Overview
H Company has released Holotron-12B, a 12-billion parameter multimodal model designed specifically for computer-use agent applications. The model is now available on Hugging Face. Unlike most multimodal models optimized for static vision or instruction-following, Holotron-12B targets the unique demands of agentic workloads that require perception, decision-making, and action in interactive environments.
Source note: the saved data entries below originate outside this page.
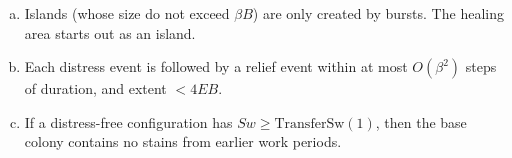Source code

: \documentclass[12pt]{memoir}
\newcommand{\fld}[1]{\ensuremath{\textit{#1}}}
\def\B{B}
\newcommand{\E}{E}
\newcommand{\Noise}{\mathit{Noise}}
\newcommand{\Sweep}{\fld{Sw}}
\newcommand{\TransferSw}{\mathrm{TransferSw}}
\newcommand{\mrk}{\mathrm{mrk}}
\newcommand{\loc}{\ell_\mrk}
\begin{document}
\begin{definition}
\begin{enumerate}[(a)]
        \item \label{i:annotated-hist.progress}
            Islands (whose size do not exceed \( \beta\B \))
            are only created
            by bursts.
            The healing area starts out as an island.




        \item\label{i:annotated-hist.distress}
            Each distress event is followed by a relief event within at most \( O(\beta^{2}) \) %
            steps of duration, and extent \( <4\E\B \).

        \item\label{i:annotated-hist.stain}
            If a distress-free configuration has
            \( \Sweep \ge \TransferSw(1) \),
            then the base colony contains no stains
            from earlier work periods.
        \end{enumerate}
\end{definition}




%
%
\end{document}
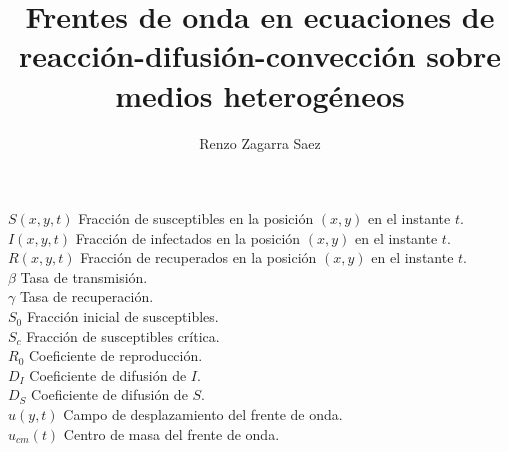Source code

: \documentclass[12pt,screen,twoside]{ibtesis}
\title{Frentes de onda en ecuaciones de reacción-difusión-convección sobre medios heterogéneos}
\author{Renzo Zagarra Saez}
\begin{document}

\begin{preliminary}



\tableofcontents 

\begin{abreviaturas}
  \noindent
  {$S(x,y,t)$ \hspace*{.3cm} Fracción de susceptibles en la posición $(x,y)$ en el instante $t$.\\
  $I(x,y,t)$ \hspace*{.3cm} Fracción de infectados en la posición $(x,y)$ en el instante $t$.\\
  $R(x,y,t)$ \hspace*{.3cm} Fracción de recuperados en la posición $(x,y)$ en el instante $t$.\\
  $\beta$ \hspace*{.3cm} Tasa de transmisión.\\
  $\gamma$ \hspace*{.3cm} Tasa de recuperación.\\
  $S_0$ \hspace*{.3cm} Fracción inicial de susceptibles.\\
  $S_c$ \hspace*{.3cm} Fracción de susceptibles crítica.\\
  $R_0$ \hspace*{.3cm} Coeficiente de reproducción.\\
  $D_{I}$ \hspace*{.3cm} Coeficiente de difusión de $I$.\\
  $D_{S}$ \hspace*{.3cm} Coeficiente de difusión de $S$.\\
  $u(y,t)$ \hspace*{.3cm} Campo de desplazamiento del frente de onda.\\
  $u_{cm}(t)$ \hspace*{.3cm} Centro de masa del frente de onda.\\
}
\end{abreviaturas}
\end{preliminary}
\end{document}
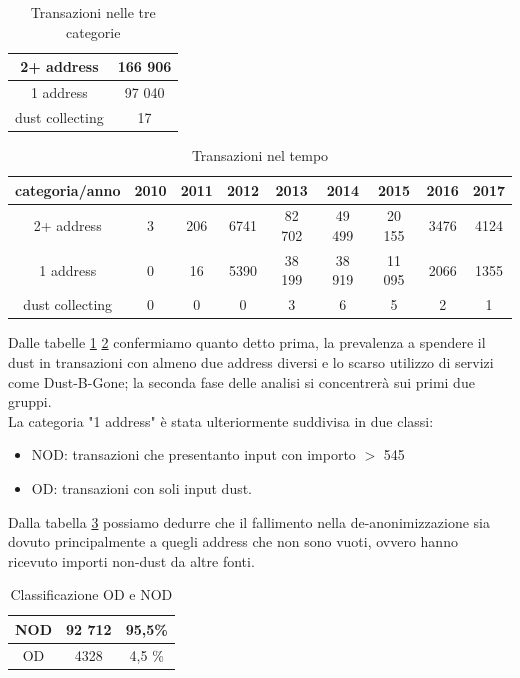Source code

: \begin{table}[H]
    \centering
    \begin{tabular}{|c|c|}
        \hline
        2+ address & 166 906\\
        \hline
        1 address & 97 040\\
        \hline
        dust collecting & 17\\
        \hline
    \end{tabular}
    \caption{Transazioni nelle tre categorie}
    \label{tab:tx_categories}
\end{table}
\begin{table}[H]
    \centering
    \begin{tabular}{|c|c|c|c|c|c|c|c|c|}
        \hline
            categoria/anno  & 2010 & 2011 & 2012 & 2013 & 2014 & 2015 & 2016 & 2017\\
        \hline 
         2+ address &  3 & 206 & 6741 & 82 702 & 49 499 & 20 155 & 3476 & 4124 \\
         \hline
         1 address & 0 & 16 & 5390 & 38 199 & 38 919 & 11 095 & 2066 & 1355  \\
         \hline
         dust collecting & 0 & 0 & 0 & 3 & 6 & 5 & 2 & 1 \\
         \hline
    \end{tabular}
    \caption{Transazioni nel tempo}
    \label{tab:tx_categories_year}
\end{table}
Dalle tabelle \ref{tab:tx_categories} \ref{tab:tx_categories_year} confermiamo quanto detto prima, la prevalenza a spendere il dust in transazioni con almeno due address diversi e lo scarso utilizzo di servizi come Dust-B-Gone; la seconda fase delle analisi si concentrerà sui primi due gruppi.\\
La categoria "1 address" è stata ulteriormente suddivisa in due classi:
\begin{itemize}
    \item NOD: transazioni che presentanto input con importo $>$ 545  
    \item OD: transazioni con soli input dust.
\end{itemize}
Dalla tabella \ref{tab:OD_NOD_failed} possiamo dedurre che il fallimento nella de-anonimizzazione sia dovuto principalmente a quegli address che non sono vuoti, ovvero hanno ricevuto importi non-dust da altre fonti. 
\begin{table}[H]
    \centering
    \begin{tabular}{|c|c|c|}
        \hline
            NOD  & 92 712 & 95,5\%\\
        \hline 
            OD  & 4328 & 4,5 \%\\
        \hline
    \end{tabular}
    \caption{Classificazione OD e NOD}
    \label{tab:OD_NOD_failed}
\end{table}
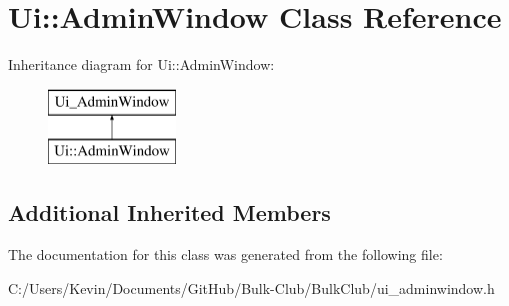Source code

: \hypertarget{class_ui_1_1_admin_window}{}\section{Ui\+:\+:Admin\+Window Class Reference}
\label{class_ui_1_1_admin_window}
Inheritance diagram for Ui\+:\+:Admin\+Window\+:\begin{figure}[H]
\begin{center}
\leavevmode
\includegraphics[height=2.000000cm]{class_ui_1_1_admin_window}
\end{center}
\end{figure}
\subsection*{Additional Inherited Members}


The documentation for this class was generated from the following file\+:\begin{DoxyCompactItemize}
\item 
C\+:/\+Users/\+Kevin/\+Documents/\+Git\+Hub/\+Bulk-\/\+Club/\+Bulk\+Club/ui\+\_\+adminwindow.\+h\end{DoxyCompactItemize}
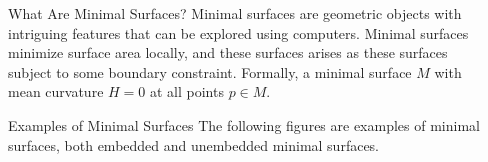 \documentclass[final]{beamer}
\newlength{\sepwidth}
\newlength{\colwidth}
\newcommand{\separatorcolumn}{\begin{column}{\sepwidth}\end{column}}
\begin{document}
\begin{frame}[t]
\begin{columns}[t]
\separatorcolumn

\begin{column}{\colwidth}

  \begin{alertblock}{What Are Minimal Surfaces?}
      Minimal surfaces are geometric objects with intriguing features that can be explored using computers. Minimal surfaces minimize surface area locally, and these surfaces arises as these surfaces subject to some boundary constraint. Formally, a minimal surface $M$ with mean curvature $H=0$ at all points $p \in M$. 
  \end{alertblock}
\vspace{\baselineskip}
  \begin{block}{Examples of Minimal Surfaces}
   The following figures are examples of minimal surfaces, both embedded and unembedded minimal surfaces.
   \vspace{\baselineskip}
   \begin{figure}
       \centering

\end{figure}
\end{block}
\end{column}
\end{columns}
\end{frame}
\end{document}
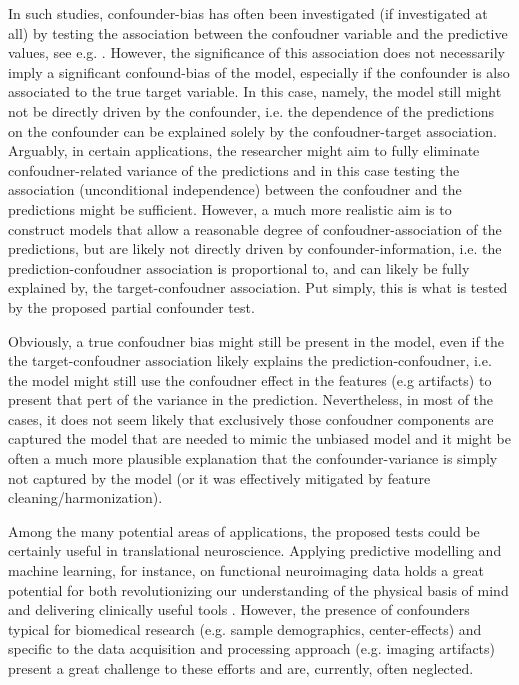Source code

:\documentclass{article}
\begin{document}
In such studies, confounder-bias has often been investigated (if investigated at all) by testing the association between the confoudner variable and the predictive values, see e.g. \citep{spisak2020pain}.
However, the significance of this association does not necessarily imply a significant confound-bias of the model, especially if the confounder is also associated to the true target variable. In this case, namely, the model still might not be directly driven by the confounder, i.e. the dependence of the predictions on the confounder can be explained solely by the confoudner-target association. 
Arguably, in certain applications, the researcher might aim to fully eliminate confoudner-related variance of the predictions and in this case testing the association (unconditional independence) between the confoudner and the predictions might be sufficient. However, a much more realistic aim is to construct models that allow a reasonable degree of confoudner-association of the predictions, but are likely not directly driven by confounder-information, i.e. the prediction-confoudner association is proportional to, and can likely be fully explained by, the target-confoudner association.
Put simply, this is what is tested by the proposed partial confounder test.

Obviously, a true confoudner bias might still be present in the model, even if the the target-confoudner association likely explains the prediction-confoudner, i.e. the model might still use the confoudner effect in the features (e.g artifacts) to present that pert of the variance in the prediction. Nevertheless, in most of the cases, it does not seem likely that exclusively those confoudner components are captured the model that are needed to mimic the unbiased model and it might be often a much more plausible explanation that the confounder-variance is simply not captured by the model (or it was effectively mitigated by feature cleaning/harmonization).

Among the many potential areas of applications, the proposed tests could be certainly useful in translational neuroscience. Applying predictive modelling and machine learning, for instance, on functional neuroimaging data holds a great potential for both revolutionizing our understanding of the physical basis of mind and delivering clinically useful tools \citep{woo2017building, wager2013fmri, spisak2020pain}. However, the presence of confounders typical for biomedical research (e.g. sample demographics, center-effects) and specific to the data acquisition and processing approach (e.g. imaging artifacts) present a great challenge to these efforts and are, currently, often neglected.
\end{document}
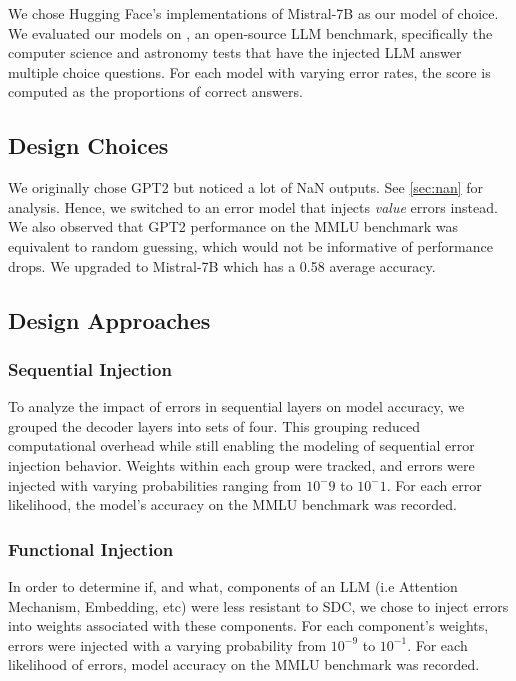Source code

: We chose Hugging Face's implementations of Mistral-7B \cite{jiang2023mistral7b} as our model of choice. We evaluated our models on \cite{hendrycks2021measuringmassivemultitasklanguage}, an open-source LLM benchmark, specifically the computer science and astronomy tests that have the injected LLM answer multiple choice questions. For each model with varying error rates, the score is computed as the proportions of correct answers.

\subsection{Design Choices}
We originally chose GPT2 but noticed a lot of NaN outputs. See \ref{sec:nan} for analysis. Hence, we switched to an error model that injects \textit{value} errors instead. \\

We also observed that GPT2 performance on the MMLU benchmark was equivalent to random guessing, which would not be informative of performance drops. We upgraded to Mistral-7B which has a 0.58 average accuracy.

\subsection{Design Approaches}
\subsubsection{Sequential Injection} 
To analyze the impact of errors in sequential layers on model accuracy, we grouped the decoder layers into sets of four. This grouping reduced computational overhead while still enabling the modeling of sequential error injection behavior. Weights within each group were tracked, and errors were injected with varying probabilities ranging from $10^-9$ to $10^-1$. For each error likelihood, the model’s accuracy on the MMLU benchmark was recorded.

\subsubsection{Functional Injection} 
In order to determine if, and what, components of an LLM (i.e Attention Mechanism, Embedding, etc) were less resistant to SDC, we chose to inject errors into weights associated with these components. For each component's weights, errors were injected with a varying probability from $10^{-9}$ to $10^{-1}$. For each likelihood of errors, model accuracy on the MMLU benchmark was recorded.

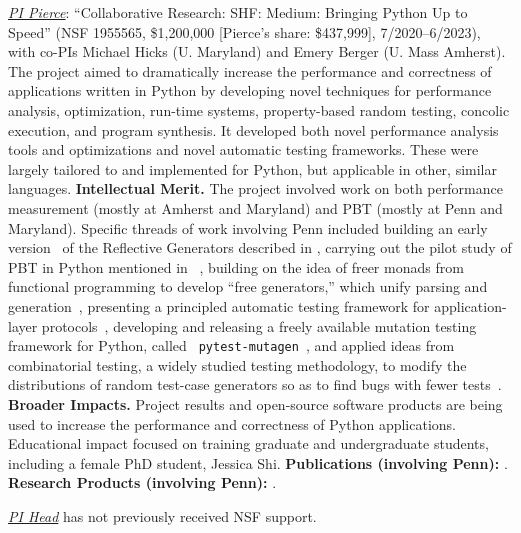{\emph{\underline{PI Pierce}}: ``Collaborative Research:
SHF: Medium: Bringing Python Up to Speed'' (NSF 1955565, \$1,200,000
[Pierce's share: \$437,999],
7/2020--6/2023), with co-PIs Michael Hicks (U. Maryland) and Emery Berger
(U. Mass Amherst).
The project aimed to dramatically increase the performance and
correctness of applications written in Python by developing novel
techniques for performance analysis, optimization, run-time systems,
property-based random testing, concolic execution, and program
synthesis. It developed both
novel performance analysis tools and optimizations and novel automatic
testing frameworks. These were largely tailored to and implemented for
Python, but applicable in other, similar languages.
%
{\bf Intellectual Merit.} The project involved work on both
performance measurement (mostly at Amherst and Maryland) and PBT (mostly at Penn
and Maryland).  Specific threads of work involving Penn included
building an early
version~\cite{goldstein2023reflecting} of the Reflective Generators described in
, carrying out the pilot study of PBT in Python
mentioned in
~\cite{goldstein_problems_2022},
building on the idea of
freer monads from functional programming to develop ``free
generators,'' which unify parsing and
generation~\cite{goldstein2022parsing},
presenting a principled
automatic testing framework for application-layer
protocols~\cite{Li2021:MBToNA}, developing and releasing a freely
available mutation testing framework for Python, called {\tt
  pytest-mutagen}~\cite{pytestmutagen}, and applied ideas from
combinatorial testing, a widely studied testing methodology, to modify
the distributions of random test-case generators so as to find bugs
with fewer tests~\cite{DBLP:conf/esop/GoldsteinHLP21}.
%
{\bf Broader Impacts.} Project results and open-source software
products are being used to increase the
performance and correctness of Python applications.
Educational impact focused on training graduate and
undergraduate students, including a female PhD student, Jessica
Shi.
%
{\bf Publications (involving Penn):} \cite{goldstein2023reflecting,DBLP:conf/esop/GoldsteinHLP21,
  goldstein2022parsing, goldstein_problems_2022, Li2021:MBToNA}.
{\bf Research Products (involving Penn):} \cite{pytestmutagen}.

\smallskip

\noindent\emph{\underline{PI Head}} has not previously received NSF support.

}
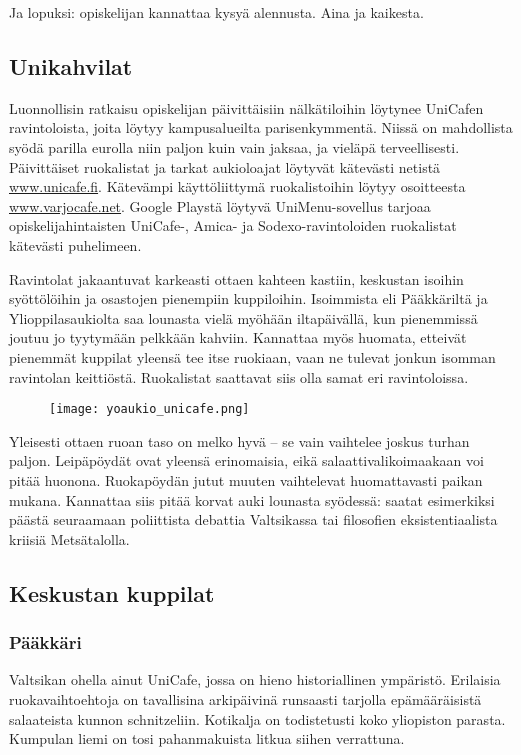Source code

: \documentclass[../ala_hataile.tex]{subfiles}
\begin{document}
Ja lopuksi: opiskelijan kannattaa kysyä
alennusta. Aina ja kaikesta.

\subsection*{Unikahvilat}
Luonnollisin ratkaisu opiskelijan päivittäisiin
nälkätiloihin löytynee UniCafen
ravintoloista, joita löytyy kampusalueilta
parisenkymmentä. Niissä on mahdollista
syödä parilla eurolla niin paljon kuin vain
jaksaa, ja vieläpä terveellisesti. Päivittäiset
ruokalistat ja tarkat aukioloajat löytyvät kätevästi
netistä \url{www.unicafe.fi}. Kätevämpi
käyttöliittymä ruokalistoihin löytyy osoitteesta
\url{www.varjocafe.net}. Google Playstä löytyvä UniMenu-sovellus tarjoaa opiskelijahintaisten \mbox{UniCafe-}, Amica- ja Sodexo-ravintoloiden ruokalistat kätevästi puhelimeen.

Ravintolat jakaantuvat karkeasti ottaen
kahteen kastiin, keskustan isoihin syöttölöihin
ja osastojen pienempiin kuppiloihin.
Isoimmista eli Pääkkäriltä ja Ylioppilasaukiolta
saa lounasta vielä myöhään iltapäivällä,
kun pienemmissä joutuu jo tyytymään
pelkkään kahviin. Kannattaa myös
huomata, etteivät pienemmät kuppilat
yleensä tee itse ruokiaan, vaan ne tulevat
jonkun isomman ravintolan keittiöstä. Ruokalistat
saattavat siis olla samat eri ravintoloissa.
\begin{figure}[!b]
	\centering
	\texttt{[image: yoaukio\_unicafe.png]}
\end{figure}

Yleisesti ottaen ruoan taso on melko
hyvä -- se vain vaihtelee joskus turhan paljon.
Leipäpöydät ovat yleensä erinomaisia,
eikä salaattivalikoimaakaan voi pitää huonona.
Ruokapöydän jutut muuten vaihtelevat
huomattavasti paikan mukana. Kannattaa
siis pitää korvat auki lounasta syödessä:
saatat esimerkiksi päästä seuraamaan poliittista
debattia Valtsikassa tai filosofien
eksistentiaalista kriisiä Metsätalolla.
\subsection*{Keskustan kuppilat}
\subsubsection*{Pääkkäri}
Valtsikan ohella ainut UniCafe, jossa
on hieno historiallinen ympäristö. Erilaisia
ruokavaihtoehtoja on tavallisina arkipäivinä
runsaasti tarjolla epämääräisistä salaateista
kunnon schnitzeliin. Kotikalja on
todistetusti koko yliopiston parasta. Kumpulan
liemi on tosi pahanmakuista litkua
siihen verrattuna. 
\end{document}

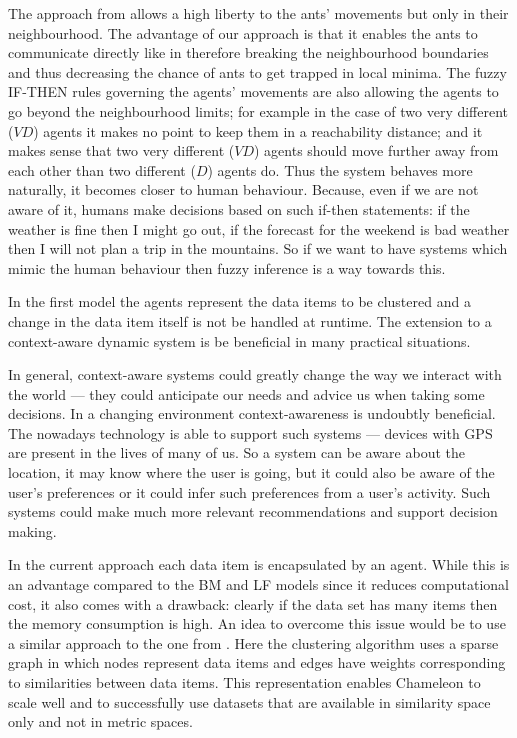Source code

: The approach from \cite{Chen04AnAdaptive} allows a high liberty to the ants' movements but only in their neighbourhood. The advantage of our approach is that it enables the  ants to communicate directly like in \cite{Chira07Stigmergic} therefore breaking the neighbourhood boundaries and thus decreasing the chance of ants to get trapped in local minima. The fuzzy IF-THEN rules governing the agents' movements are also allowing the agents to go beyond the neighbourhood limits; for example in the case of two very different ($VD$) agents it makes no point to keep them in a reachability distance; and it makes sense that two very different ($VD$) agents should move further away from each other than two different ($D$) agents do. Thus the system behaves more naturally, it becomes closer to human behaviour. Because, even if we are not aware of it, humans make decisions based on such if-then statements: if the weather is fine then I might go out, if the forecast for the weekend is bad weather then I will not plan a trip in the mountains. So if we want to have systems which mimic the human behaviour then fuzzy inference is a way towards this.

In the first model the agents represent the data items to be clustered and a change in the data item itself is not be handled at runtime. The extension to a context-aware dynamic system is be beneficial in many practical situations. 

In general, context-aware systems could greatly change the way we interact with the world — they could anticipate our needs and advice us when taking some decisions. In a changing environment context-awareness is undoubtly beneficial. The nowadays technology is able to support such systems --- devices with GPS are present in the lives of many of us. So a system can be aware about the location, it may know where the user is going, but  it could also be aware of the user's preferences or it could infer such preferences from a user's activity. Such systems could make much more relevant recommendations and support decision making. 

In the current approach each data item is encapsulated by an agent. While this is an advantage compared to the BM and LF models \cite{Deneubourg91TheDynamic,Lumer94Diversity} since it reduces computational cost, it also comes with a drawback: clearly if the data set has many items then the memory consumption is high.  An idea to overcome this issue would be to use a similar approach to the one from \cite{Karypis99Chameleon}. Here the clustering algorithm uses a sparse graph in which nodes represent data items  and edges have weights corresponding to similarities between data items. This representation enables Chameleon \cite{Karypis99Chameleon} to scale well and to successfully use datasets that are available in similarity space only  and not in metric spaces. 



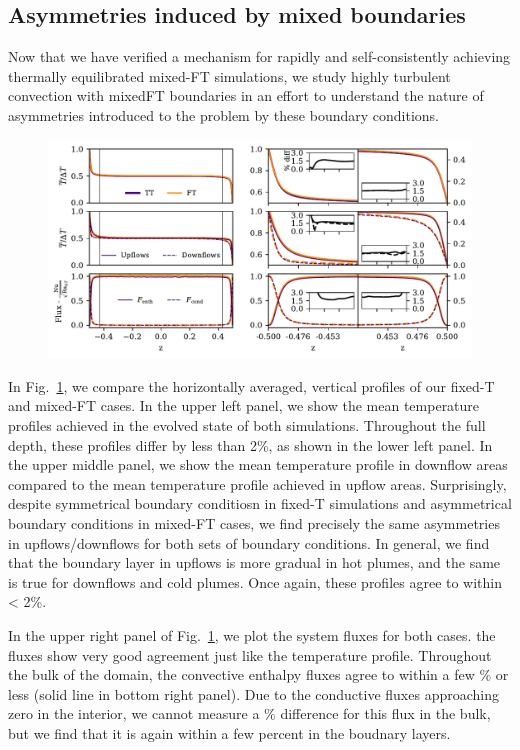\documentclass[aps, pre, onecolumn, nofootinbib, notitlepage, groupedaddress, amsfonts, amssymb, amsmath, longbibliography]{revtex4-1}
\begin{document}
\subsection{Asymmetries induced by mixed boundaries}
\label{sec:asymmetries}
Now that we have verified a mechanism for rapidly and self-consistently achieving thermally equilibrated mixed-FT simulations, we study highly turbulent convection with mixedFT boundaries in an effort to understand the nature of asymmetries introduced to the problem by these boundary conditions.


\begin{figure}
\includegraphics[width=\textwidth]{./figs/rbc_1D_profiles.pdf}
\caption{ 
\label{fig:rbc_1D_profiles} }
\end{figure}

In Fig.~\ref{fig:rbc_1D_profiles}, we compare the horizontally averaged, vertical profiles of our fixed-T and mixed-FT cases.
In the upper left panel, we show the mean temperature profiles achieved in the evolved state of both simulations.
Throughout the full depth, these profiles differ by less than 2\%, as shown in the lower left panel.
In the upper middle panel, we show the mean temperature profile in downflow areas compared to the mean temperature profile achieved in upflow areas.
Surprisingly, despite symmetrical boundary conditiosn in fixed-T simulations and asymmetrical boundary conditions in mixed-FT cases, we find precisely the same asymmetries in upflows/downflows for both sets of boundary conditions.
In general, we find that the boundary layer in upflows is more gradual in hot plumes, and the same is true for downflows and cold plumes.
Once again, these profiles agree to within < 2\%.

In the upper right panel of Fig.~\ref{fig:rbc_1D_profiles}, we plot the system fluxes for both cases.
the fluxes show very good agreement just like the temperature profile.
Throughout the bulk of the domain, the convective enthalpy fluxes agree to within a few \% or less (solid line in bottom right panel).
Due to the conductive fluxes approaching zero in the interior, we cannot measure a \% difference for this flux in the bulk, but we find that it is again within a few percent in the boudnary layers.
\end{document}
Architecture & Performance
The key innovation is Holotron-12B's hybrid State-Space Model (SSM) and attention architecture, which delivers significant efficiency gains over purely transformer-based approaches:
- Superior long-context handling: SSMs avoid the quadratic computation costs of full attention mechanisms, making them ideal for agentic workflows involving multiple images and lengthy interaction histories
- Dramatically reduced memory footprint: Unlike vanilla attention which stores K and V cache activations per token and layer, SSMs maintain only constant state per layer per sequence, independent of context length
- High-throughput inference: The architecture is optimized for production-scale serving with efficient token generation
Foundation & Development
The model was post-trained from NVIDIA's open-source Nemotron-Nano-2 VL foundation using H Company's proprietary data mixture, demonstrating how additional training can significantly expand the capabilities of the base model. H Company is part of the NVIDIA Inception Program.
Getting Started
Developers can download and evaluate Holotron-12B from the Hugging Face model repository. The model is ready for integration into computer-use agent systems and supports long contexts with multiple concurrent images.